PyRIT icon indicating copy to clipboard operation
PyRIT copied to clipboard

[Proof of Concept] Introducing AttackConfigurations

Open imranbohoran opened this issue 9 months ago • 2 comments

The scope of this PR

This PR has a single commit that attempts to demonstrate how the AttackConfiguration can be included and to get some feedback on the general approach. No tests have been added/updated at this point, and only the CreascendoOrchestrator and PromptSendingOrchestrator has been changed to help with the demonstration. These 2 orchestrators were chosen to give an end-to-end slice of the different variations of the attacks. This change doesn't try to address every aspect of the proposal and only looks at the introduction of the AttackConfiguration (i.e. removing orchestrator_identifier and labels is not included).

Changes

Following is a summary we've tried to capture of the main areas of change.

Changes to Memory models and operations

  • Memory models:
    • AttackConfigurationEntry
      • This is the new memory model for the attack configuration concept.
      • In addition to the fields proposed in the issue, the following fields were introduced:
        • attack_result: This is intended to capture the overall result of the attack. For multi-turn attacks, where there is an objective, this will indicate if the objective was achieved. For single-turn attacks, this will hold all the score values of the scorers used. Prior to this change, the result of multi-turn attacks are not persisted anywhere and having it stored as part of the AttackConfiguration gives us the ability to retrieve the result for reporting/off-line analysis purposes.
        • start_time and end_time: These were added to record the start and end times of an attack. This is something that is not available right now and by adding the AttackConfigurations gives us the possibility to capture the information in a sensible place.
    • PromptMemoryEntry
      • This now adds a new attack_configuration_id column. This has a foreign-key reference to the AttackConfigurations.
      • There is also a Mapped object for the AttackConfiguration that is lazily loaded. Given that this is a single object and is useful to view on the context of the PromptEntry, the mapping was created with a lazy configuration of "joined"
    • Memory Interface
      • Convenience functions to add and update the AttackConfigurations.

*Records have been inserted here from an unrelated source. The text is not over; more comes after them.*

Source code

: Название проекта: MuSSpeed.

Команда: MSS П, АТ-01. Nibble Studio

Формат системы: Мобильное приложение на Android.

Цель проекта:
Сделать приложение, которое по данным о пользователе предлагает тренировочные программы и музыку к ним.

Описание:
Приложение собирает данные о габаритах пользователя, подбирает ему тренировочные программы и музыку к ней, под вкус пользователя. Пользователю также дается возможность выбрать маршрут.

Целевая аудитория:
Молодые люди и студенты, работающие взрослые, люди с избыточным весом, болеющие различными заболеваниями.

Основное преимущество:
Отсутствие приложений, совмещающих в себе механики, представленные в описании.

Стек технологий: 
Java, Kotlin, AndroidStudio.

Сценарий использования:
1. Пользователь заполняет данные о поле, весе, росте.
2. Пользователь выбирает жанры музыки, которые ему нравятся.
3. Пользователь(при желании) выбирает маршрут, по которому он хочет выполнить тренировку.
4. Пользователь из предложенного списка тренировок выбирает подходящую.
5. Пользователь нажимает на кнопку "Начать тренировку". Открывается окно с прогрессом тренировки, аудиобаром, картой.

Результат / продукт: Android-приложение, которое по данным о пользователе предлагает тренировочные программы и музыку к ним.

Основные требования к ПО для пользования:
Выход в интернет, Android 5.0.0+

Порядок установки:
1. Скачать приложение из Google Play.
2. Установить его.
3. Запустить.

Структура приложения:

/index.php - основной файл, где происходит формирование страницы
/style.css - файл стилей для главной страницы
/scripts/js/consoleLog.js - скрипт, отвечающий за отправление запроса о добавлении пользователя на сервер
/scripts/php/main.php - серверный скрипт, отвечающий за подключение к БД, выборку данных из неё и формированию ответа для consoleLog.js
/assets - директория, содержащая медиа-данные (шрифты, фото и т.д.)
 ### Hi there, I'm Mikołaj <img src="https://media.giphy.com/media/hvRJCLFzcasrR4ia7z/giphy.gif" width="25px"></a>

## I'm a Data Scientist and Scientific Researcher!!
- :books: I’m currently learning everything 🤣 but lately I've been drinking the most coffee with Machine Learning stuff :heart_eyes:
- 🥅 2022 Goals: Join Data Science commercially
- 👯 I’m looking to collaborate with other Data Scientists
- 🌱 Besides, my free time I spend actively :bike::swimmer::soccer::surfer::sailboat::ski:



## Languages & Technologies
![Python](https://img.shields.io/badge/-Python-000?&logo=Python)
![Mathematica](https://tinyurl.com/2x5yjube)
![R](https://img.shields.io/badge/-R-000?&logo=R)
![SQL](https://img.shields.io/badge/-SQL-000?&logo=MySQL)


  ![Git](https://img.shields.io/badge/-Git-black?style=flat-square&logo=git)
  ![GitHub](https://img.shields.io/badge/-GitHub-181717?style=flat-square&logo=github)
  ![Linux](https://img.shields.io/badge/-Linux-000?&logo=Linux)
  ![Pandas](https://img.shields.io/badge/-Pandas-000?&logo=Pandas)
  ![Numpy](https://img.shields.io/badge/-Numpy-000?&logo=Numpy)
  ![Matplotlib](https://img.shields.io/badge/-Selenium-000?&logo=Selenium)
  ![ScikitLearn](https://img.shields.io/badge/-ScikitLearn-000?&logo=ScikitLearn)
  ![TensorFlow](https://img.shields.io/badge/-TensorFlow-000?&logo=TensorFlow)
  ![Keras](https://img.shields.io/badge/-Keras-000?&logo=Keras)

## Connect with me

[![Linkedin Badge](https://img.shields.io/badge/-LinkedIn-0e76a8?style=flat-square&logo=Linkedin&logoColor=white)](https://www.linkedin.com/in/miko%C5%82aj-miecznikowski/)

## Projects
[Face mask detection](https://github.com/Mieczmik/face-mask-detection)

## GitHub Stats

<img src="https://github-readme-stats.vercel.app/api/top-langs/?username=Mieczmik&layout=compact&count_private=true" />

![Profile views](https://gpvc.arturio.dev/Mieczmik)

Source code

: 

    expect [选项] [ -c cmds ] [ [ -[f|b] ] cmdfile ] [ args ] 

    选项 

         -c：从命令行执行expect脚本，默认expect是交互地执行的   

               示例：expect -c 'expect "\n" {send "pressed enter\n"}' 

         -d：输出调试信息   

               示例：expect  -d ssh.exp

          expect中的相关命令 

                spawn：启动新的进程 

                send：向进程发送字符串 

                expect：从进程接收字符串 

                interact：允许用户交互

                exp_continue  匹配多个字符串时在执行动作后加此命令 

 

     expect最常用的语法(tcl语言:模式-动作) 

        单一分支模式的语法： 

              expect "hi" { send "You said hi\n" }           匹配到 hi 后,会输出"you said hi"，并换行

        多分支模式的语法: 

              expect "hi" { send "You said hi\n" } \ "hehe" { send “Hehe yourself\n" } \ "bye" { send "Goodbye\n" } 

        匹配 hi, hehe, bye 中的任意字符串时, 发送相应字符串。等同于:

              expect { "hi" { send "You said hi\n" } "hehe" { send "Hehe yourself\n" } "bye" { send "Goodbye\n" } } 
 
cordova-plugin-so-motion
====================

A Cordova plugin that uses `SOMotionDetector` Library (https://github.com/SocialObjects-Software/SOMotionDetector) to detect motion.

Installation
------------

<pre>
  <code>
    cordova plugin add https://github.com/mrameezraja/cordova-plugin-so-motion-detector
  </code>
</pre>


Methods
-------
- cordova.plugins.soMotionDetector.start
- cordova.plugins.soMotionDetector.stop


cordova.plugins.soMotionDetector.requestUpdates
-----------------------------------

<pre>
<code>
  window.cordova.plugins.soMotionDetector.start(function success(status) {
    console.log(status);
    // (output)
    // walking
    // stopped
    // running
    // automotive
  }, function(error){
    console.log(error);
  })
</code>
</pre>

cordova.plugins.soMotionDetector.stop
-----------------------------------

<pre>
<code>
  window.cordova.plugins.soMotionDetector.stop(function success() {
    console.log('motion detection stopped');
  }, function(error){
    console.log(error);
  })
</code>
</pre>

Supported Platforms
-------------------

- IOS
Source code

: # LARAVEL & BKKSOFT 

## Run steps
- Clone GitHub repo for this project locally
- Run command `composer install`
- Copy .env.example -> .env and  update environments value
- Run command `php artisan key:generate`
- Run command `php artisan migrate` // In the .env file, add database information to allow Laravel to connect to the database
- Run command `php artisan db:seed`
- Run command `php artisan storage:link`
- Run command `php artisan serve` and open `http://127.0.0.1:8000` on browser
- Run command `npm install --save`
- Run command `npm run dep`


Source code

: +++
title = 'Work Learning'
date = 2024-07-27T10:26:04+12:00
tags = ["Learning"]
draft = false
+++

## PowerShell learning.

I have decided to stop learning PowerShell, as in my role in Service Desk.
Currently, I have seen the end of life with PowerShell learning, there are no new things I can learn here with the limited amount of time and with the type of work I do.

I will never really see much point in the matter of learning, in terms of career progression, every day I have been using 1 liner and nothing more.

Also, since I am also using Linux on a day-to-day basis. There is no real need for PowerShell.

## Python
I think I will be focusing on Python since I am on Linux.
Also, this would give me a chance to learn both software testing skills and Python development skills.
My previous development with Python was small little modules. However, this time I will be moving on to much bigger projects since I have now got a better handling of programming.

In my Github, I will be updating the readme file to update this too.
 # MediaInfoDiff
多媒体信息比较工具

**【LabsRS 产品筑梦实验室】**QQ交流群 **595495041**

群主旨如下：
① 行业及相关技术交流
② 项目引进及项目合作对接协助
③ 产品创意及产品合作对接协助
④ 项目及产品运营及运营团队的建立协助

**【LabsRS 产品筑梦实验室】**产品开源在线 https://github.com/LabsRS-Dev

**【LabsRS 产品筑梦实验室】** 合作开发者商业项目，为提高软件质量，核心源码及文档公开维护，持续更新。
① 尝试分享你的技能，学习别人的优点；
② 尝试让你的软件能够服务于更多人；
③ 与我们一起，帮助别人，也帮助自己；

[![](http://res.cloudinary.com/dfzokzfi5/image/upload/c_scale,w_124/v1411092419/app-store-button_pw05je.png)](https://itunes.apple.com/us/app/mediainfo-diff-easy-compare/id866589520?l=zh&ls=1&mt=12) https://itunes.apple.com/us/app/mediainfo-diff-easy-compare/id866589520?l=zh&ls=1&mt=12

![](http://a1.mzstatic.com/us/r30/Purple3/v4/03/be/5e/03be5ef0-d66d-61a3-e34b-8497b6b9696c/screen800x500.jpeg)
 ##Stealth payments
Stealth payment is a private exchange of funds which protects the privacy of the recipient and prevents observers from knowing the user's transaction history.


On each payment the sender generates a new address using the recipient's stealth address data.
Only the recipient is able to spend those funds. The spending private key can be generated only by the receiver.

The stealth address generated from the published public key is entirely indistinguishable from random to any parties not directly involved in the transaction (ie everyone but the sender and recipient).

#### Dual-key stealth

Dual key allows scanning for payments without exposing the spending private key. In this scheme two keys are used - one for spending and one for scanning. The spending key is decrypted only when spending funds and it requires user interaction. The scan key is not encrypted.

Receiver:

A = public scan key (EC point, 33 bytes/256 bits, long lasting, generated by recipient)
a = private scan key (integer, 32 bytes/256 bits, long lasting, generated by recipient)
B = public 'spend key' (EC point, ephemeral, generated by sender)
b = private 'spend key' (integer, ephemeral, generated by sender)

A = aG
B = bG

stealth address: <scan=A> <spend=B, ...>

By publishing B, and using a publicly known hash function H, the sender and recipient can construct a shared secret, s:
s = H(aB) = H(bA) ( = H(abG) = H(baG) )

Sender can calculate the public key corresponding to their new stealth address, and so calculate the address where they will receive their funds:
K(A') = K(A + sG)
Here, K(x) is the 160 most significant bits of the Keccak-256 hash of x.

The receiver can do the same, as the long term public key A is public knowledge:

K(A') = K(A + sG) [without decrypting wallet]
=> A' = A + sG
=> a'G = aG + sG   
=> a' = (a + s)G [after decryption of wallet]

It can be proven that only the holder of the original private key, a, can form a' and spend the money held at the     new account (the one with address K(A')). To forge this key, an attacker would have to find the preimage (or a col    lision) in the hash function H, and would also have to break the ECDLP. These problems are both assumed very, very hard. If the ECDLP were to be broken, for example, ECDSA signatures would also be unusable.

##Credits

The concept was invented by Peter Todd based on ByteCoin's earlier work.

These utilise the existing _insert_entry and _update_entries functions.

Model changes:

  • AttackConfiguration
    • Represents the application model of the AttackConfigurationEntry
  • PromptRequestPiece
    • Includes a AttackConfiguration reflect the model changes
  • SeedPrompt
    • Includes an AttackConfiguration that is used to pass relevant attack configuration per prompt. Given that single-turn attacks can have multiple prompts provided as part of the orchestrator, and given that these prompts can represent varying objectives, including the AttackConfiguration at the SeedPrompt level seemed a reasonable way to carry the AttackConfiguration when creating PromptEntries.

Orchestrator changes

  • MultiTurn Orchestrator
    • The run_attacks_async function wraps the execution of the run_attack_async (through the limited_run_attack function) with an AttackConfiguration creation and update step. This then allows all multi-turn orchestrators to be able to create and update the AttackConfiguration without changing their underlying implementation.
    • However, this poses an issue with the run_attack_async function that now expects an AttackConfiguraiton to be passed in. As an exposed API, I wouldn't think that's something a user should have to provide. Is there a need to have 2 functions to run attacks for multi-turn orchestrators or is this an opportunity only expose one (i.e. making run_attack_async the protected abstract function and making run_attacks_async the function to run attacks). Our observation has been that the run_attack_async function is only called within the MultiTurnOrchestrator, some tests and docs.
  • SingleTurn Orchestrator
    • Given that multiple prompts can be sent to this orchestrator, each prompt is considered an attack with its own objective.
    • An AttackConfiguration is created in the send_prompt_async function and is used when creating a NormalizerRequest (to include it in the SeedPrompt).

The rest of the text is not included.